California’s Sierra Nevada region is rich in biodiversity and hosts an incredible array of plants and animals, with 572 vertebrate species that spend at least some point of their life cycle in this iconic mountain range, including critically imperiled species like Pacific fisher and California spotted owl.  In particular, the ten national forests of the Sierra provide rich habitat worth protecting and restoring for current and future generations.  From the Sequoia National Forest southeast of Fresno to the Lassen National Forest near Redding, nearly half of the land base in the Sierra Nevada is managed by the U.S. Forest Service as part of the National Forest System.

Defenders of Wildlife is engaged in a number of important processes happening now that will impact wildlife in the Sierra Nevada well into the future.

Over the next few years, most of the Sierra forests will undergo management plan revisions.  This means that new plans will be written, with public input and environmental review, to guide the management of the forests for the next few decades.  The development of ecologically sound plans will be of utmost importance, since the plans will impact all aspects of forest management for decades to come, including how key habitats will be managed to benefit the wide variety of wildlife found on national forest lands in the Sierra.

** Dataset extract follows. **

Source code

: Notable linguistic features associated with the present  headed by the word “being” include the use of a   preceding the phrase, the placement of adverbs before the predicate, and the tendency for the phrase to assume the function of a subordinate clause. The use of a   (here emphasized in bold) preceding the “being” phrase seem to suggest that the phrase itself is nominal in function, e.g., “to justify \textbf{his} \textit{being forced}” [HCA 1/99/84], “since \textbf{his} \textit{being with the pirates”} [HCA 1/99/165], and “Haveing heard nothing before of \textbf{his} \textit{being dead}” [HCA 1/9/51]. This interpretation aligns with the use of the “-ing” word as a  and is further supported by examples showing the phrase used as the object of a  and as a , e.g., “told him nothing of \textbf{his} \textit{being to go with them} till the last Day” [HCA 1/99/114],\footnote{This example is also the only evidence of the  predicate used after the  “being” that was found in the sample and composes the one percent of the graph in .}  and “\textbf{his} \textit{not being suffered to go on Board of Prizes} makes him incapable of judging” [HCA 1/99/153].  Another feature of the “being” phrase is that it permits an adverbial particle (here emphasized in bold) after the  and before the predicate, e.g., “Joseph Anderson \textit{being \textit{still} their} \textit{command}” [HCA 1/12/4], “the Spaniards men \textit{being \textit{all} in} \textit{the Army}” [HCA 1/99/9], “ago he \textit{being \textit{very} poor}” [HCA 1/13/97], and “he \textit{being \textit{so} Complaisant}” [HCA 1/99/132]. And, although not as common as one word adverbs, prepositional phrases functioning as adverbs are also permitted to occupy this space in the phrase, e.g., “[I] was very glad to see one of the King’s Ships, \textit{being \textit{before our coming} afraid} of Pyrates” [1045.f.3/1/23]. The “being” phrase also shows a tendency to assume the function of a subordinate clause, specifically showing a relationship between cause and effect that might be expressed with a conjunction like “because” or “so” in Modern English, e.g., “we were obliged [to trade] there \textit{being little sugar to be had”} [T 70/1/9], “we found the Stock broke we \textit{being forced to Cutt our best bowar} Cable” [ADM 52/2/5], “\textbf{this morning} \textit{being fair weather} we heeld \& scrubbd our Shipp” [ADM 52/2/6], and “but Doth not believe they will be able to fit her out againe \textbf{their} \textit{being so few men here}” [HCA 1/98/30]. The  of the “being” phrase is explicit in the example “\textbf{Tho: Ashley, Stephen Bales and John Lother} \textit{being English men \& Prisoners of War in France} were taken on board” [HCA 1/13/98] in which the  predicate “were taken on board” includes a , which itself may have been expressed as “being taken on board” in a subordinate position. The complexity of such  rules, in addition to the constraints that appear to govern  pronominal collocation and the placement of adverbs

In addition, on the ground projects are enhancing wildlife habitat.  On the Sierra National Forest just south of Yosemite National Park, a pilot project is demonstrating how the restoration of forest ecosystems can improve habitat while creating jobs and protecting local communities.  The Dinkey Landscape Restoration Project was selected for funding under a new law, which established the Collaborative Forest Landscape Restoration Program (CFLRP).  Ten CFLRP projects around the country were selected, including the Dinkey Collaborative on the Sierra National Forest, to bring together local stakeholders to get restoration work done.  Over the course of ten years, thousands of acres of restoration treatments will be undertaken by the Forest Service with guidance from the Dinkey Collaborative, based on agreement and understanding among participants, leading to fewer conflicts and an increase in the amount of ecosystem restoration that can be accomplished.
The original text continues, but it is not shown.